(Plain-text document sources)
────

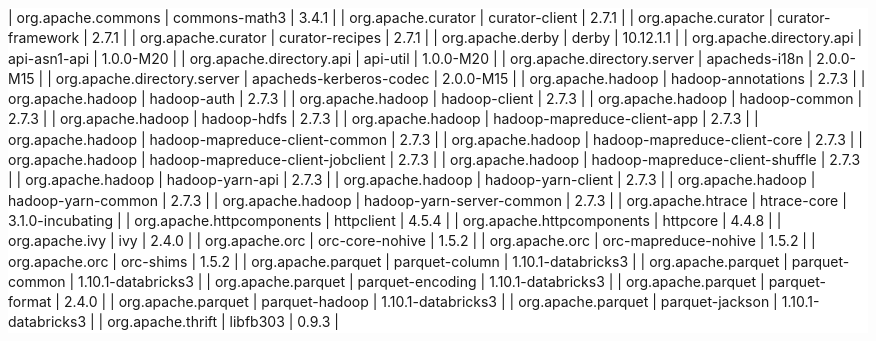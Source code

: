 | org.apache.commons                      | commons-math3                             | 3.4.1                             |
| org.apache.curator                      | curator-client                            | 2.7.1                             |
| org.apache.curator                      | curator-framework                         | 2.7.1                             |
| org.apache.curator                      | curator-recipes                           | 2.7.1                             |
| org.apache.derby                        | derby                                     | 10.12.1.1                         |
| org.apache.directory.api                | api-asn1-api                              | 1.0.0-M20                         |
| org.apache.directory.api                | api-util                                  | 1.0.0-M20                         |
| org.apache.directory.server             | apacheds-i18n                             | 2.0.0-M15                         |
| org.apache.directory.server             | apacheds-kerberos-codec                   | 2.0.0-M15                         |
| org.apache.hadoop                       | hadoop-annotations                        | 2.7.3                             |
| org.apache.hadoop                       | hadoop-auth                               | 2.7.3                             |
| org.apache.hadoop                       | hadoop-client                             | 2.7.3                             |
| org.apache.hadoop                       | hadoop-common                             | 2.7.3                             |
| org.apache.hadoop                       | hadoop-hdfs                               | 2.7.3                             |
| org.apache.hadoop                       | hadoop-mapreduce-client-app               | 2.7.3                             |
| org.apache.hadoop                       | hadoop-mapreduce-client-common            | 2.7.3                             |
| org.apache.hadoop                       | hadoop-mapreduce-client-core              | 2.7.3                             |
| org.apache.hadoop                       | hadoop-mapreduce-client-jobclient         | 2.7.3                             |
| org.apache.hadoop                       | hadoop-mapreduce-client-shuffle           | 2.7.3                             |
| org.apache.hadoop                       | hadoop-yarn-api                           | 2.7.3                             |
| org.apache.hadoop                       | hadoop-yarn-client                        | 2.7.3                             |
| org.apache.hadoop                       | hadoop-yarn-common                        | 2.7.3                             |
| org.apache.hadoop                       | hadoop-yarn-server-common                 | 2.7.3                             |
| org.apache.htrace                       | htrace-core                               | 3.1.0-incubating                  |
| org.apache.httpcomponents               | httpclient                                | 4.5.4                             |
| org.apache.httpcomponents               | httpcore                                  | 4.4.8                             |
| org.apache.ivy                          | ivy                                       | 2.4.0                             |
| org.apache.orc                          | orc-core-nohive                           | 1.5.2                             |
| org.apache.orc                          | orc-mapreduce-nohive                      | 1.5.2                             |
| org.apache.orc                          | orc-shims                                 | 1.5.2                             |
| org.apache.parquet                      | parquet-column                            | 1.10.1-databricks3                |
| org.apache.parquet                      | parquet-common                            | 1.10.1-databricks3                |
| org.apache.parquet                      | parquet-encoding                          | 1.10.1-databricks3                |
| org.apache.parquet                      | parquet-format                            | 2.4.0                             |
| org.apache.parquet                      | parquet-hadoop                            | 1.10.1-databricks3                |
| org.apache.parquet                      | parquet-jackson                           | 1.10.1-databricks3                |
| org.apache.thrift                       | libfb303                                  | 0.9.3                             |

────

Go through the data and show each line that holds "directory".

| org.apache.directory.api                | api-asn1-api                              | 1.0.0-M20                         |
| org.apache.directory.api                | api-util                                  | 1.0.0-M20                         |
| org.apache.directory.server             | apacheds-i18n                             | 2.0.0-M15                         |
| org.apache.directory.server             | apacheds-kerberos-codec                   | 2.0.0-M15                         |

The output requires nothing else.